POST https://api.marqo.ai/api/v2/indexes/{index_name}

Create and index with (optional) settings. This endpoint accepts the application/json content type.

Marqo Cloud creates dedicated infrastructure for each index. Using the create index endpoint, you can specify the type of storage for the index storageClass and the type of inference inferenceType. The number of storage instances is defined by numberOfShards, the number of replicas numberOfReplicas and the number of Marqo inference nodes by numberOfInferences.

Example

curl -XPOST 'https://api.marqo.ai/api/v2/indexes/my-first-index' \
-H 'x-api-key: XXXXXXXXXXXXXXX' \
-H 'Content-type:application/json' -d '
{
  "treatUrlsAndPointersAsImages": false,
  "model": "hf/e5-base-v2",
  "numberOfShards": 1,
  "numberOfReplicas": 0,
  "inferenceType": "marqo.CPU.small",
  "storageClass": "marqo.basic",
  "numberOfInferences": 1
}'
import marqo
mq = marqo.Client("https://api.marqo.ai", api_key="XXXXXXXXXXXXXXX")
index_settings = {
    "treatUrlsAndPointersAsImages": False,
    "model": "hf/e5-base-v2",
    "numberOfShards": 1,
    "numberOfReplicas": 0,
    "inferenceType": "marqo.CPU.small",
    "storageClass": "marqo.basic",
    "numberOfInferences": 1
}
mq.create_index("my-first-index", settings_dict=index_settings)

Response: 200 OK

{"acknowledged":true, "shards_acknowledged":true, "index":"my-first-index"}

Path parameters

Name Type Description
index_name String name of the index

Body Parameters

The settings for the index. The settings are represented as a nested JSON object.

Name Type Default value Description
treatUrlsAndPointersAsImages Boolean "" Fetch images from pointers
model String hf/e5-base-v2 The model to use to vectorise doc content in add_documents() calls for the index
modelProperties Dictionary "" The model properties object corresponding to model (for custom models)
normalizeEmbeddings
Boolean true Normalize the embeddings to have unit length
textPreprocessing Dictionary "" The text preprocessing object
imagePreprocessing Dictionary "" The image preprocessing object
annParameters Dictionary "" The ANN algorithm parameter object
type String unstructured Type of the index
vectorNumericType String float Numeric type for vector encoding
filterStringMaxLength Int 20 Specifies the maximum character length allowed for strings used in filtering queries within unstructured indexes.

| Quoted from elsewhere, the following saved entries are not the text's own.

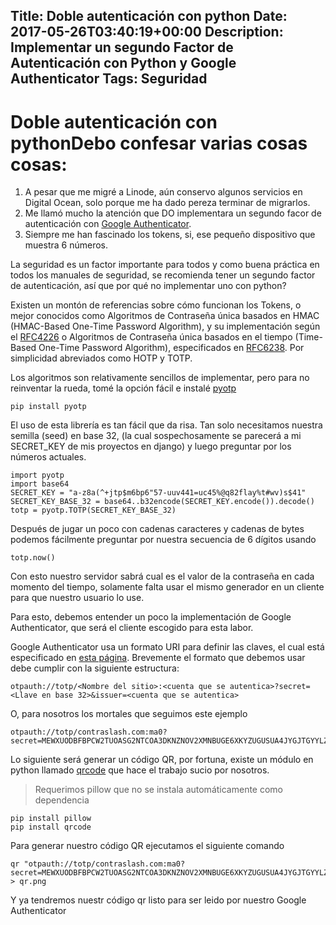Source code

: Title: Doble autenticación con python
Date: 2017-05-26T03:40:19+00:00
Description: Implementar un segundo Factor de Autenticación con Python y Google Authenticator
Tags: Seguridad
---
# Doble autenticación con pythonDebo confesar varias cosas cosas:

1. A pesar que me migré a Linode, aún conservo algunos servicios en Digital Ocean, solo porque me ha dado pereza terminar de migrarlos.
1. Me llamó mucho la atención que DO implementara un segundo facor de autenticación con [Google Authenticator](https://play.google.com/store/apps/details?id=com.google.android.apps.authenticator2).
1. Siempre me han fascinado los tokens, si, ese pequeño dispositivo que muestra 6 números.

La seguridad es un factor importante para todos y como buena práctica en todos los manuales de seguridad, se recomienda tener un segundo factor de autenticación, así que por qué no implementar uno con python?

Existen un montón de referencias sobre cómo funcionan los Tokens, o mejor conocidos como Algoritmos de Contraseña única basados en HMAC (HMAC-Based One-Time Password Algorithm), y su implementación según el [RFC4226](https://tools.ietf.org/html/rfc4226) o Algoritmos de Contraseña única basados en el tiempo (Time-Based One-Time Password Algorithm), especificados en [RFC6238](https://tools.ietf.org/html/rfc6238). Por simplicidad abreviados como HOTP y TOTP. 

Los algoritmos son relativamente sencillos de implementar, pero para no reinventar la rueda, tomé la opción fácil e instalé [pyotp](https://github.com/pyotp/pyotp)

```
pip install pyotp
```

El uso de esta librería es tan fácil que da risa. Tan solo necesitamos nuestra  semilla (seed) en base 32, (la cual sospechosamente se parecerá a mi SECRET_KEY de mis proyectos en django) y luego preguntar por los números actuales.

```
import pyotp
import base64
SECRET_KEY = "a-z8a(^+jtp$m6bp6"57-uuv441=uc45%@q82flay%t#wv)s$41"
SECRET_KEY_BASE_32 = base64..b32encode(SECRET_KEY.encode()).decode()
totp = pyotp.TOTP(SECRET_KEY_BASE_32)
```

Después de jugar un poco con cadenas caracteres y cadenas de bytes podemos fácilmente preguntar por nuestra secuencia de 6 dígitos usando

```
totp.now()
```

Con esto nuestro servidor sabrá cual es el valor de la contraseña en cada momento del tiempo, solamente falta usar el mismo generador en un cliente para que nuestro usuario lo use.

Para esto, debemos entender un poco la implementación de Google Authenticator, que será el cliente escogido para esta labor.

Google Authenticator usa un formato URI para definir las claves, el cual está especificado en [esta página](https://github.com/google/google-authenticator/wiki/Key-Uri-Format). Brevemente el formato que debemos usar debe cumplir con la siguiente estructura:

```
otpauth://totp/<Nombre del sitio>:<cuenta que se autentica>?secret=<Llave en base 32>&issuer=<cuenta que se autentica>
```

O, para nosotros los mortales que seguimos este ejemplo

```
otpauth://totp/contraslash.com:ma0?secret=MEWXUODBFBPCW2TUOASG2NTCOA3DKNZNOV2XMNBUGE6XKYZUGUSUA4JYGJTGYYLZEV2CG53WFFZSINBR&issuer=ma0
```

Lo siguiente será generar un código QR, por fortuna, existe un módulo en python llamado [qrcode](https://pypi.python.org/pypi/qrcode) que hace el trabajo sucio por nosotros.

> Requerimos pillow que no se instala automáticamente como dependencia

```
pip install pillow
pip install qrcode
```

Para generar nuestro código QR ejecutamos el siguiente comando

```
qr "otpauth://totp/contraslash.com:ma0?secret=MEWXUODBFBPCW2TUOASG2NTCOA3DKNZNOV2XMNBUGE6XKYZUGUSUA4JYGJTGYYLZEV2CG53WFFZSINBR&issuer=ma0" > qr.png
```

Y ya tendremos nuestr código qr listo para ser leido por nuestro Google Authenticator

This means that any string field you intend to use as a filter in these indexes should not exceed 20 characters in length.
inferenceType String marqo.CPU.small Type of inference for the index. Options are "marqo.CPU.small", "marqo.CPU.large", "marqo.GPU".
storageClass String marqo.basic Type of storage for the index. Options are "marqo.basic", "marqo.balanced", "marqo.performance".
numberOfShards Integer 1 The number of shards for the index.
numberOfReplicas Integer 0 The number of replicas for the index.
numberOfInferences Integer 1 The number of inference nodes for the index.
textChunkPrefix String "" or "passage: " for e5 models The prefix added to indexed text document chunks when embedding.
textQueryPrefix String "" or "query: " for e5 models The prefix added to text queries when embedding.

Text Preprocessing Object

The textPreprocessing object contains the specifics of how you want the index to preprocess text. The parameters are as follows:

Name Type Default value Description
splitLength Integer 2 The length of the chunks after splitting by split_method
splitOverlap Integer 0 The length of overlap between adjacent chunks
splitMethod String sentence The method by which text is chunked (character, word, sentence, or passage)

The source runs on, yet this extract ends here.